He said over and over again that she wouldn’t be far, just as Kit had repeated his speech about the flag. They were like helpless, stranded actors dropping cues that there was nobody left in the theatre to pick up. Then Thomas bellowed again in the midst of a last excuse, and they heard a door fling open above them and afterwards slam. There was a running and flutter and clatter on the stair, and Agnes came flying past him into the room.
She went straight across to the guest and took his hand, her face warm with welcoming smiles, and her voice full of self-reproach. “Eh, now, to think I missed you after all!” she said; “an’ me that set on being on the spot! I never thought you’d catch me unbeknownst. I was nobbut giving a look to things upstairs.... Ay, well, you’re welcome, I’m sure ... you are that. We’re right glad, Thomas and me, to have you come....”
She still had hold of the hand which he left limply in her clasp, and he looked at her smiling face and said “Thank you,” and smiled too. The kindliness of her welcome warmed his heart, though it was not the welcome he wanted from the house. It was like the welcome from the cottages in the row, which was pleasant and comforting but had nothing to do with home. Agnes was mistress of the place, but she was a stranger, too, and no stranger could give you the real feeling of home. She had never been in the house when he went in his dream, and now that she spoke in the dream it was bound to seem strange. But she was pleasant to look at, and homely, and very kind, and she would grow to be part of the real things after a while. So when she continued to smile he smiled again, and Thomas smiled joyfully over by the stair. Perhaps there was just a touch of self-satisfaction in the smile, because he was thinking of Marget’s welcome home. Anyhow, they had done the old man better than that, even if Agnes had been off the spot! He forgot, as he watched, that he had been afraid, that things had seemed to be going utterly wrong. He only remembered that they were perfect now—the house, the weather, and the kindly wife. Certainly, it would be queer if his father wasn’t content ... but then he was positive he would be content....
Agnes was sure of it, at least, sure as triumphant angels gathering tired souls into heaven. Now she was laughing and repeating her first speech—it was curious how they repeated themselves to-night. Then she flew to the hearth and set the kettle back to boil, afterwards swinging round to put the visitor into his chair.
“Set you down, Father, and I’ll make the tea. You’ll be wanting your tea, I reckon, after yon drive. Now, then, Thomas, shove it nearer the fire, and don’t stand poping like a pig at a punch! There you be, Father ... champion ... now you’ll do. Shall I put fiddle down for you, by the way?”
He looked at her as she stood in front of him, holding out her hand, and a look of anxious terror crossed his face. It was true that she looked like the lasses who had loved the fiddle in the past, but that was before he had learned to be afraid. Still, this was home, and to refuse was to be false to the dream from the very first, because home was a place where every man’s foolishness was safe. “You’ll mind what you’re at?” he pleaded, searching her with his eyes, and she nodded her head wisely, and for the first time did not smile. Taking it gently, she set it on a table near, and there was no tremor of nervousness from the strings. She nodded again as she turned away, as though the fiddle was a secret that they shared....
“I’m feared to let it out o’ my sight,” Kit explained in an apologetic tone. “Marget was that set on shoving it in the fire.”
“Ay, well, it’ll be safe enough here,” Agnes said. “It’ll be safe as the Bible and precious as bright gold.” She went to a brass-handled drawer and whipped out a snowy square of a cloth which she laid across the strings. “Thomas mun make you a box for it,” she went on; “a nice warm box as’ll keep it out o’ the damp.”
Thomas said he would start on it first thing, in a tone that meant he was glad of something to say. Of course he was quite sure now, as Agnes was sure, but as yet he could not copy her conversational ease. “A grand warm box’ll be just the ticket,” he said. “It’ll be better and snugger a deal when it’s gitten a box.”
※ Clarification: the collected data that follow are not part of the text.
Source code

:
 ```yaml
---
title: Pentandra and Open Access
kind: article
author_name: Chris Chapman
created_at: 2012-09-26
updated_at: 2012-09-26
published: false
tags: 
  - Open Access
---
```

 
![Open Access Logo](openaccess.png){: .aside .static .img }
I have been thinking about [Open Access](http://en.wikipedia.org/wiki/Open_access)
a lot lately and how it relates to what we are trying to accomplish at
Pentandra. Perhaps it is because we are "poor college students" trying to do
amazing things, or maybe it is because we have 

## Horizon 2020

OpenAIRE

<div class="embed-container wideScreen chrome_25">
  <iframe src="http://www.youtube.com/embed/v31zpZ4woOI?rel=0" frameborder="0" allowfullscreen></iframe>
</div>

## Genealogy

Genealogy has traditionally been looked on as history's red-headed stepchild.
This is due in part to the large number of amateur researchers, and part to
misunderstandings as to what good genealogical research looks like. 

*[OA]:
Kit said they were right kind, and settled himself in his chair, staring in front of him at the shining hearth. He did not like to say that he would not have the box, and that he hated to see the fiddle covered up. The white cloth looked for all the world like a little shroud, and the box would be only a coffin in his eyes. He did not mean to have the box whatever they said, but it wouldn’t be manners to tell them so right off. There seemed no letting him and his fiddle alone, though all that folks could do for him was to let him alone. It was just the way Thomas had bothered him in the field, showing him things he didn’t want to see. Well, he would slip away from them later on, but now he must mind his manners and let be.